Collected data
::::
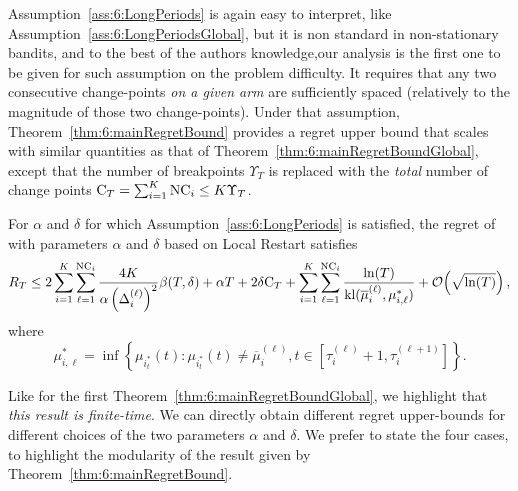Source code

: Assumption~\ref{ass:6:LongPeriods} is again easy to interpret, like Assumption~\ref{ass:6:LongPeriodsGlobal}, but it is non standard in non-stationary bandits, and to the best of the authors knowledge,our analysis is the first one to be given for such assumption on the problem difficulty.
%
It requires that any two consecutive change-points \emph{on a given arm} are sufficiently spaced (relatively to the magnitude of those two change-points). Under that assumption, Theorem~\ref{thm:6:mainRegretBound} provides a regret upper bound that scales with similar quantities as that of Theorem~\ref{thm:6:mainRegretBoundGlobal}, except that the number of breakpoints $\Upsilon_T$ is replaced with the \emph{total} number of change points $\mathrm{C}_T = \sum_{i=1}^K \text{NC}_i \leq K \Upsilon_T$.

\begin{theorem}\label{thm:6:mainRegretBound}
    For $\alpha$ and $\delta$ for which Assumption~\ref{ass:6:LongPeriods} is satisfied, the regret of \GLRklUCB{} with parameters $\alpha$ and $\delta$ based on Local Restart satisfies
    \begin{equation}
        R_T \leq 2\sum_{i=1}^K\sum_{\ell=1}^{\text{NC}_i} \frac{4K}{\alpha \left(\Delta_i^{(\ell)}\right)^2}\beta(T,\delta) +\alpha T + 2 \delta \mathrm{C}_T  + \sum_{i=1}^K\sum_{\ell=1}^{\text{NC}_i} \frac{\ln(T)}{\mathrm{kl}(\overline{\mu}_i^{(\ell)},{\mu}^*_{i,\ell})} +\mathop{}\mathopen{}\mathcal{O}\mathopen{}\left(\sqrt{\ln(T)}\right),
    \end{equation}
    where
    \begin{equation}
        {\mu}^*_{i,\ell} = \inf \left\{ \mu_{i_t^*}(t) : \mu_{i_t^*}(t) \neq \overline{\mu}_i^{(\ell)}, t \in [\tau_i^{(\ell)}+1, \tau_i^{(\ell+1)}]\right\}.
    \end{equation}
\end{theorem}

Like for the first Theorem~\ref{thm:6:mainRegretBoundGlobal},
we highlight that \emph{this result is finite-time}.
%
We can directly obtain different regret upper-bounds for different choices of the two parameters $\alpha$ and $\delta$.
We prefer to state the four cases, to highlight the modularity of the result given by Theorem~\ref{thm:6:mainRegretBound}.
::::
**WORK TASK:** In case the records contain pictures, keep those out and repeat the rest exactly.

**ANSWER SPACE:**
Source code

: Assumption~\ref{ass:6:LongPeriods} is again easy to interpret, like Assumption~\ref{ass:6:LongPeriodsGlobal}, but it is non standard in non-stationary bandits, and to the best of the authors knowledge,our analysis is the first one to be given for such assumption on the problem difficulty.
%
It requires that any two consecutive change-points \emph{on a given arm} are sufficiently spaced (relatively to the magnitude of those two change-points). Under that assumption, Theorem~\ref{thm:6:mainRegretBound} provides a regret upper bound that scales with similar quantities as that of Theorem~\ref{thm:6:mainRegretBoundGlobal}, except that the number of breakpoints $\Upsilon_T$ is replaced with the \emph{total} number of change points $\mathrm{C}_T = \sum_{i=1}^K \text{NC}_i \leq K \Upsilon_T$.

\begin{theorem}\label{thm:6:mainRegretBound}
    For $\alpha$ and $\delta$ for which Assumption~\ref{ass:6:LongPeriods} is satisfied, the regret of \GLRklUCB{} with parameters $\alpha$ and $\delta$ based on Local Restart satisfies
    \begin{equation}
        R_T \leq 2\sum_{i=1}^K\sum_{\ell=1}^{\text{NC}_i} \frac{4K}{\alpha \left(\Delta_i^{(\ell)}\right)^2}\beta(T,\delta) +\alpha T + 2 \delta \mathrm{C}_T  + \sum_{i=1}^K\sum_{\ell=1}^{\text{NC}_i} \frac{\ln(T)}{\mathrm{kl}(\overline{\mu}_i^{(\ell)},{\mu}^*_{i,\ell})} +\mathop{}\mathopen{}\mathcal{O}\mathopen{}\left(\sqrt{\ln(T)}\right),
    \end{equation}
    where
    \begin{equation}
        {\mu}^*_{i,\ell} = \inf \left\{ \mu_{i_t^*}(t) : \mu_{i_t^*}(t) \neq \overline{\mu}_i^{(\ell)}, t \in [\tau_i^{(\ell)}+1, \tau_i^{(\ell+1)}]\right\}.
    \end{equation}
\end{theorem}

Like for the first Theorem~\ref{thm:6:mainRegretBoundGlobal},
we highlight that \emph{this result is finite-time}.
%
We can directly obtain different regret upper-bounds for different choices of the two parameters $\alpha$ and $\delta$.
We prefer to state the four cases, to highlight the modularity of the result given by Theorem~\ref{thm:6:mainRegretBound}.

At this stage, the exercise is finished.